Leerink Partner analyst Danielle Antalffy said that they expected that results from the trial might end up having a positive effect on the company’s shares, according to a letter to investors.
“While [Abiomed] shares have run in the last few days – +25% off recent lows – we do think investors will likely focus on these encouraging trends in infarct size, and shares could move moderately higher on this data,” Antalffy wrote in a letter on Sunday.
Abiomed saw its shares drop approximately 13.1% on Monday, opening at $388.99 and closing at $337.86. The drop was reportedly due to the high expectations of the company’s investors, according to another letter to investors from Antalffy released today.
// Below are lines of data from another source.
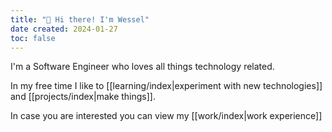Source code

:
 ```yaml
---
title: "👋 Hi there! I'm Wessel"
date created: 2024-01-27
toc: false
---
```


I'm a Software Engineer who loves all things technology related.

In my free time I like to [[learning/index|experiment with new technologies]] and [[projects/index|make things]].

In case you are interested you can view my [[work/index|work experience]]

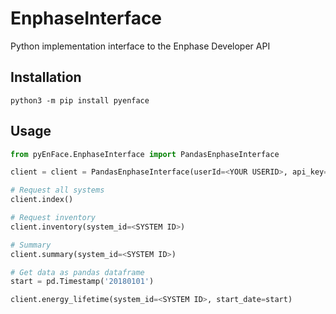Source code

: # EnphaseInterface
Python implementation interface to the Enphase Developer API

## Installation

`python3 -m pip install pyenface`

## Usage

```python
from pyEnFace.EnphaseInterface import PandasEnphaseInterface

client = client = PandasEnphaseInterface(userId=<YOUR USERID>, api_key=<YOUR API KEY>)

# Request all systems
client.index()

# Request inventory
client.inventory(system_id=<SYSTEM ID>)

# Summary
client.summary(system_id=<SYSTEM ID>)

# Get data as pandas dataframe
start = pd.Timestamp('20180101')

client.energy_lifetime(system_id=<SYSTEM ID>, start_date=start)
```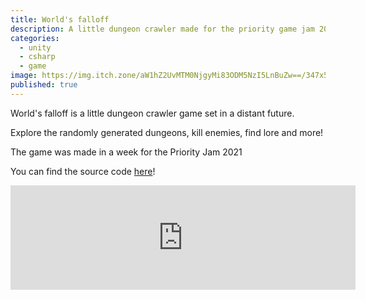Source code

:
 ```yaml
---
title: World's falloff
description: A little dungeon crawler made for the priority game jam 2021
categories:
  - unity
  - csharp
  - game
image: https://img.itch.zone/aW1hZ2UvMTM0NjgyMi83ODM5NzI5LnBuZw==/347x500/3WdhRy.png
published: true
---
```


World's falloff is a little dungeon crawler game set in a distant future.

Explore the randomly generated dungeons, kill enemies, find lore and more!

The game was made in a week for the Priority Jam 2021

You can find the source code [here](https://github.com/spartacus04/worlds-falloff)!

<iframe width="552" height="167" frameborder="0" src="https://itch.io/embed/1346822"><a href="https://spartacus04.itch.io/worlds-falloff">World&#039;s falloff by spartacus04</a></iframe>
“Despite the pilot trial’s success, [Abiomed] shares sold off yesterday, likely caused by: (1) Elevated investor expectations for more definitive positive trends favoring the unloading arm, which would have been incredibly difficult in such a small trial; (2) what may be perceived as a modest delay in initiation of the pivotal trial, with [Abiomed] targeting 2H19 vs 1H19; and (3) a broader selloff in MedTech, and specifically in growth/momentum stocks,” Antalffy wrote.
They went on to state that at its reduced price, shares in the company reflect “very little STEMI, which we peg to be nearly $140/share based on our DCF”.
If the pivotal trial of the device is successful, Abiomed could see a nearly double increase in its total addressable market, Antalffy said, who was bullish on the company’s efforts.
“With or without STEMI, we believe [Abiomed] has a monopoly in a large and under penetrated market that ultimately could prove to be multiples of its current size. More importantly, we believe the company will most likely revise its multi-year vision set at the 2015 analyst meeting – $1B+ in revenue from the current high risk PCI and cariogenic shock indications alone by FY2021 and ~30% operating margins – with the company clearly tracking ahead of this goal already on operating margins and pushing close to $1B insoles next year, based on our estimates,” Antalffy wrote in a letter to investors.
Shares in Abiomed have dropped a much smaller 0.3% today, at $336.72 as of 11:15 a.m. EST.